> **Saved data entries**
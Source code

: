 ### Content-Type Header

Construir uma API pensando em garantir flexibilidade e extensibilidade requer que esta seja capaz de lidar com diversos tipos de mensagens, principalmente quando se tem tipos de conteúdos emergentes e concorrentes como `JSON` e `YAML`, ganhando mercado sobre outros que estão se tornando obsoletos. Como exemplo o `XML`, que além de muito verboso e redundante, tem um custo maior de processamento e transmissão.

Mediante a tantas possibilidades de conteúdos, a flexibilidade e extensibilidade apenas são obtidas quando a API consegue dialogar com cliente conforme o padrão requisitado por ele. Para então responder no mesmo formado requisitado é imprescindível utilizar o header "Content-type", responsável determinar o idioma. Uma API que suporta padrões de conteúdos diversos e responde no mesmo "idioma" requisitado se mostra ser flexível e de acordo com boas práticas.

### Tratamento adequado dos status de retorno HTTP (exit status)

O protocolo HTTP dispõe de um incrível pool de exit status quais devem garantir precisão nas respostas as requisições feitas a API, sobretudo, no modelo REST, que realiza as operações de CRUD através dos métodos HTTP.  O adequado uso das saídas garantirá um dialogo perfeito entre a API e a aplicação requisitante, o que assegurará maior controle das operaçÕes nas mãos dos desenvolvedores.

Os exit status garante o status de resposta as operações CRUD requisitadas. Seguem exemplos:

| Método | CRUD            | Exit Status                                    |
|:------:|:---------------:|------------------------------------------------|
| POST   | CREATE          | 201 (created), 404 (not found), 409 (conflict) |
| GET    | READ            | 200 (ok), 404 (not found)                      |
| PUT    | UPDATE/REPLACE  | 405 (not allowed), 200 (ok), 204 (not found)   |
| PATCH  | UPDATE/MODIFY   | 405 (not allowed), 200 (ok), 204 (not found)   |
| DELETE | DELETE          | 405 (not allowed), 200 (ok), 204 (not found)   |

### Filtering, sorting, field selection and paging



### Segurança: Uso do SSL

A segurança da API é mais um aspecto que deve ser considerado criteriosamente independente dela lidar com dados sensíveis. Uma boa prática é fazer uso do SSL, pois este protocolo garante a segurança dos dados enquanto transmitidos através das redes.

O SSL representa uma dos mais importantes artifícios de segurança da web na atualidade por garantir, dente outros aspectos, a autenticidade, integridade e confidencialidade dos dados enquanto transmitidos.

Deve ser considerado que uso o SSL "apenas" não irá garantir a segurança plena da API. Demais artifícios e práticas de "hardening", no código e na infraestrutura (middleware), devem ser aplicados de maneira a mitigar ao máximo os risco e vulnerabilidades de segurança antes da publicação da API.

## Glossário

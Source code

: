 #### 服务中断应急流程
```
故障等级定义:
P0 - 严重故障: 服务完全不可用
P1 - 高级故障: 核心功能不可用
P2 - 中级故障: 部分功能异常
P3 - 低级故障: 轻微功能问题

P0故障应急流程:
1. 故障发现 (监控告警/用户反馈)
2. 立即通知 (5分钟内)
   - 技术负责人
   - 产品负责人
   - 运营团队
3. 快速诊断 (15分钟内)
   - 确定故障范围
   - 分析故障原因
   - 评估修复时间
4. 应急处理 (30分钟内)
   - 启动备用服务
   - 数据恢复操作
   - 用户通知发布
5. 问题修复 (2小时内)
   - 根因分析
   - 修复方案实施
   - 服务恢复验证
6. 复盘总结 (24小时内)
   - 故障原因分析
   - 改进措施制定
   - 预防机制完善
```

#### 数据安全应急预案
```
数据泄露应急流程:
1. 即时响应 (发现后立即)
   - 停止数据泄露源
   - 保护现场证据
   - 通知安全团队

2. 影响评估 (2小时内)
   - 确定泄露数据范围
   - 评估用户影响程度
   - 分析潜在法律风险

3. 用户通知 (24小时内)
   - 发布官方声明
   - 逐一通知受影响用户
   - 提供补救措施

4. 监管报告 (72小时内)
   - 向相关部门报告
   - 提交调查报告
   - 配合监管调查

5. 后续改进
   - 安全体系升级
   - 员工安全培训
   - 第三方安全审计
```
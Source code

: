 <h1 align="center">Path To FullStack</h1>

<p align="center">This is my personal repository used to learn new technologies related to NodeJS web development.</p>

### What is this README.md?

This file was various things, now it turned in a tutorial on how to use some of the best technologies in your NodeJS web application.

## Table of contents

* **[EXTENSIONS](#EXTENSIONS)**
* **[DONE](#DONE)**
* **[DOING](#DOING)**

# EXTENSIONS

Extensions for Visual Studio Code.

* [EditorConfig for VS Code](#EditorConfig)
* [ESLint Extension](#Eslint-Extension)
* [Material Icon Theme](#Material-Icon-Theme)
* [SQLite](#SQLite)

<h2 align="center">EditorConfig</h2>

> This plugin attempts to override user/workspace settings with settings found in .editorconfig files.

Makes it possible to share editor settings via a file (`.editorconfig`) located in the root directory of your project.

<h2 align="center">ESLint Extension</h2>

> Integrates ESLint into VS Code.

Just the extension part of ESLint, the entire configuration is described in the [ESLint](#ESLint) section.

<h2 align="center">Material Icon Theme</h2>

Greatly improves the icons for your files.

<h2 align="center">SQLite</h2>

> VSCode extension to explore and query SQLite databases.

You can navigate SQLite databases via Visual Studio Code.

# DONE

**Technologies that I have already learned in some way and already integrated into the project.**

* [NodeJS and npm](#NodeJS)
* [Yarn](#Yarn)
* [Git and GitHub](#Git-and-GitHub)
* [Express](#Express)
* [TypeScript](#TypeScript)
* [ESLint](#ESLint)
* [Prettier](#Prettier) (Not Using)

> **WORK REQUIRED**
A single figure is required: the number of lines in the data above in which the word "garantir" appears.

> **TASK RESPONSE**
4